Friday, 28 September 2012

Canadian Dollar Weakens as Stocks Decline on Aversion to Risk



By Katia Dmitrieva - Sep 28, 2012 9:41 PM GMT+0400

The Canadian dollar declined versus its U.S. counterpart amid weak North American economic data and falling stocks as concern Spain’s fiscal woes may intensify Europe’s debt crisis fueled investment in low-risk assets.
Canada’s currency was headed for a weekly decline against majority of its most-traded peers after an economic-growth report suggested the nation’s homebuilding may be slowing and U.S. business activity unexpectedly contracted for the first time in three years.

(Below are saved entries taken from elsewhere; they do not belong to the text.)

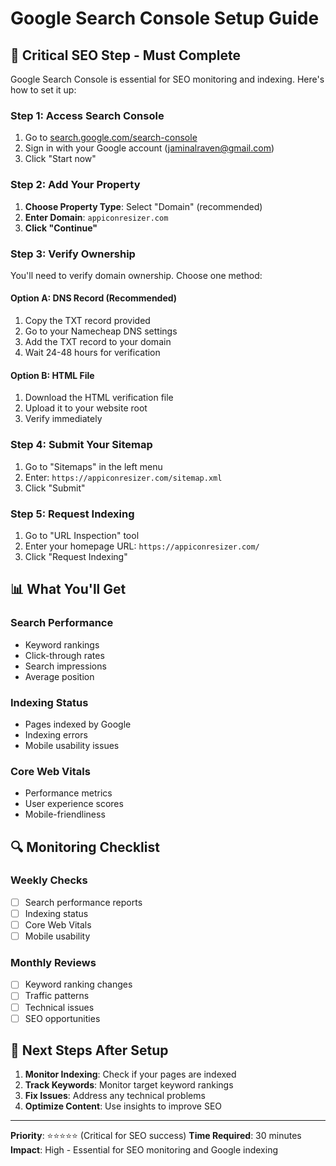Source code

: # Google Search Console Setup Guide

## 🎯 **Critical SEO Step - Must Complete**

Google Search Console is essential for SEO monitoring and indexing. Here's how to set it up:

### **Step 1: Access Search Console**
1. Go to [search.google.com/search-console](https://search.google.com/search-console)
2. Sign in with your Google account (jaminalraven@gmail.com)
3. Click "Start now"

### **Step 2: Add Your Property**
1. **Choose Property Type**: Select "Domain" (recommended)
2. **Enter Domain**: `appiconresizer.com`
3. **Click "Continue"**

### **Step 3: Verify Ownership**
You'll need to verify domain ownership. Choose one method:

#### **Option A: DNS Record (Recommended)**
1. Copy the TXT record provided
2. Go to your Namecheap DNS settings
3. Add the TXT record to your domain
4. Wait 24-48 hours for verification

#### **Option B: HTML File**
1. Download the HTML verification file
2. Upload it to your website root
3. Verify immediately

### **Step 4: Submit Your Sitemap**
1. Go to "Sitemaps" in the left menu
2. Enter: `https://appiconresizer.com/sitemap.xml`
3. Click "Submit"

### **Step 5: Request Indexing**
1. Go to "URL Inspection" tool
2. Enter your homepage URL: `https://appiconresizer.com/`
3. Click "Request Indexing"

## 📊 **What You'll Get**

### **Search Performance**
- Keyword rankings
- Click-through rates
- Search impressions
- Average position

### **Indexing Status**
- Pages indexed by Google
- Indexing errors
- Mobile usability issues

### **Core Web Vitals**
- Performance metrics
- User experience scores
- Mobile-friendliness

## 🔍 **Monitoring Checklist**

### **Weekly Checks**
- [ ] Search performance reports
- [ ] Indexing status
- [ ] Core Web Vitals
- [ ] Mobile usability

### **Monthly Reviews**
- [ ] Keyword ranking changes
- [ ] Traffic patterns
- [ ] Technical issues
- [ ] SEO opportunities

## 🚀 **Next Steps After Setup**

1. **Monitor Indexing**: Check if your pages are indexed
2. **Track Keywords**: Monitor target keyword rankings
3. **Fix Issues**: Address any technical problems
4. **Optimize Content**: Use insights to improve SEO

---

**Priority**: ⭐⭐⭐⭐⭐ (Critical for SEO success)
**Time Required**: 30 minutes
**Impact**: High - Essential for SEO monitoring and Google indexing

Canadian government bonds rose, with the yield on the benchmark 10-year note declining to the lowest level in almost two months. The so-called loonie pared monthly and quarterly gains as a stress test showed Spain’s banks have a combined capital shortfall of 59.3 billion euros ($76.3 billion).
“Spain is a top concern and causing jitters,” Blake Jespersen, managing director of foreign exchange in Toronto at Bank of Montreal (BMO), said in a phone interview. “Equity markets are also shaky today, which is hurting the risk tone. It’s why you’re seeing profit-taking on riskier currencies.”
The loonie, as the Canadian currency is known for the image of the aquatic bird on the C$1 coin, fell 0.3 percent to 98.42 cents per U.S. dollar at 1:35 p.m. in Toronto after earlier gaining 0.2 percent. One Canadian dollar buys $1.0172.
Yields on 10-year government bonds fell two basis points, or 0.02 percentage point, to 1.74 percent after touching 1.69 percent, the lowest since Aug. 3. The 2.75 security maturing in June 2022 added 20 cents to 109.01.
The Standard & Poor’s 500 Index slid 0.3 percent and is down 1.2 percent this week. Futures in crude-oil, Canada’s largest export, gained 0.5 percent to $92.30 per barrel in New York after falling as much as 0.5 percent.

‘Risk-Off Mood’

Canadian output rose 0.2 percent to an annualized C$1.29 trillion ($1.31 trillion), Statistics Canada said today in Ottawa, faster than the 0.1 percent gain forecast in a Bloomberg News economist survey with 23 responses. The agency today also reduced its June growth estimate to 0.1 percent from 0.2 percent. Home construction declined 0.1 percent in July and the output of real estate agents and brokers fell 1.5 percent.
“You’d expect people to think about interest rates, but I think the market is really still ignoring domestic data,” Greg Moore, currency strategist at Toronto-Dominion Bank (TD), said in a phone interview. “There’s a risk-off mood moving the dollar lower.”
Bank of Canada Governor Mark Carney on Sept. 5 held his key lending rate at 1 percent, where it’s been since September 2010, the longest unchanged period since the 1950s. Carney reiterated that an increase “may become appropriate” as domestic spending props up an economic recovery restrained by weak global demand for exports.

‘Pessimistic Estimates’

Other Canadian reports this month have shown little pressure for Carney to raise interest rates soon. Consumer prices advanced 1.2 percent in August from a year ago, below the central bank’s 2 percent target, and realtor reports have signaled home price increases are ebbing in major cities where Finance Minister Jim Flaherty had said there were signs of overbuilding.
Among Spain’s banks, the Bankia group, a nationalized lender, had a 24.7 billion-euro capital deficit in the tests conducted by management consultants Oliver Wyman that also showed Banco Popular Espanol SA had a 3.22 billion-euro shortfall. The stress tests of 14 lenders showed no capital deficit for seven banks, including Banco Santander SA, Banco Bilbao Vizcaya Argentaria SA and Banco Sabadell SA.

U.S. Data

Benchmark U.S. stock indexes extended declines as the Institute for Supply Management-Chicago Inc. said its business barometer fell to 49.7 this month from 53 in August. A reading of 50 is the dividing line between growth and contraction. U.S. household purchases rose 0.5 percent, matching the median estimate of economists, while the Thomson Reuters/University of Michigan final sentiment index (SPX) rose to 78.3 this month from 74.3 in August, trailing the median economist estimate of 79.
Canada’s dollar has strengthened 1.7 percent this year against nine developed-nation counterparts tracked by Bloomberg Correlation-Weighted Currency Indexes. The greenback has dropped 2.6 percent, with the yen tumbling 4.1 percent to lead decliners. The New Zealand dollar’s 4.9 percent rise leads gainers.